### Task details
Filter the data below, keeping only lines that contain "Minus".

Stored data
****
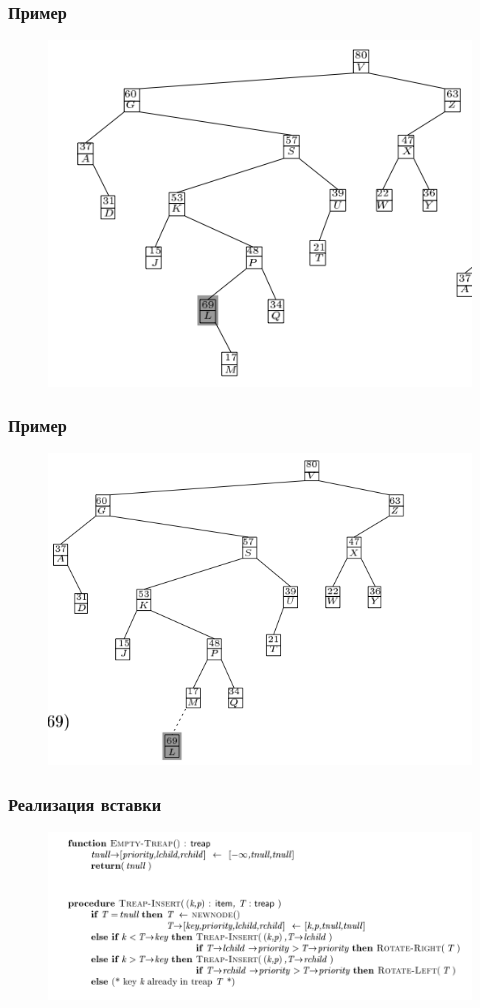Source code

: \documentclass[hyperref={unicode=true}]{beamer}
\begin{document}
\frame
{
  \frametitle{Пример}
  \begin{figure}[h!]
  \centerline{\includegraphics[scale=0.5]{ins5.png}}
  \end{figure}
}

\frame
{
  \frametitle{Пример}
  \begin{figure}[h!]
  \centerline{\includegraphics[scale=0.5]{ins6.png}}
  \end{figure}
}

\frame
{
  \frametitle{Реализация вставки}
  \begin{figure}[h!]
  \centerline{\includegraphics[scale=0.37]{ins-algo.png}}
  \end{figure}
}
\end{document}
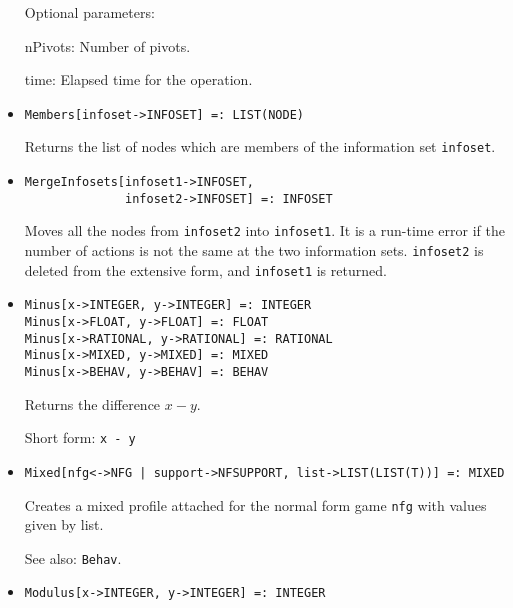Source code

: \begin{itemize}
\item
[Optional parameters:]\hfil\null

\bd
\item[nPivots:] Number of pivots. 
\item[time:] Elapsed time for the operation.
\ed
\ed


\item
\protect \large \begin{verbatim}
Members[infoset->INFOSET] =: LIST(NODE)
\end{verbatim}\normalsize

\bd
Returns the list of nodes which are members of the information
set \verb+infoset+.
\ed

\item
\protect \large \begin{verbatim}
MergeInfosets[infoset1->INFOSET,
              infoset2->INFOSET] =: INFOSET
\end{verbatim}\normalsize

\bd
Moves all the nodes from \verb+infoset2+ into \verb+infoset1+.
It is a run-time error if the number of actions is not the same at the
two information sets.  \verb+infoset2+ is deleted from the extensive form,
and \verb+infoset1+ is returned.
\ed

\item 
\protect \large \begin{verbatim}
Minus[x->INTEGER, y->INTEGER] =: INTEGER
Minus[x->FLOAT, y->FLOAT] =: FLOAT
Minus[x->RATIONAL, y->RATIONAL] =: RATIONAL
Minus[x->MIXED, y->MIXED] =: MIXED
Minus[x->BEHAV, y->BEHAV] =: BEHAV
\end{verbatim} \normalsize

\bd
Returns the difference $x - y$.
\item
[Short form:] \verb+x - y+
\ed


\item
\protect \large \begin{verbatim}
Mixed[nfg<->NFG | support->NFSUPPORT, list->LIST(LIST(T))] =: MIXED
\end{verbatim}\normalsize

\bd
Creates a mixed profile attached for the normal form game \verb+nfg+
with values given by list.  
\item
[See also:] {\tt Behav}.
\ed


\item
\protect \large \begin{verbatim}
Modulus[x->INTEGER, y->INTEGER] =: INTEGER
\end{verbatim}\normalsize


\end{itemize}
****
### Result of the exercise
Minus[x->INTEGER, y->INTEGER] =: INTEGER
Minus[x->FLOAT, y->FLOAT] =: FLOAT
Minus[x->RATIONAL, y->RATIONAL] =: RATIONAL
Minus[x->MIXED, y->MIXED] =: MIXED
Minus[x->BEHAV, y->BEHAV] =: BEHAV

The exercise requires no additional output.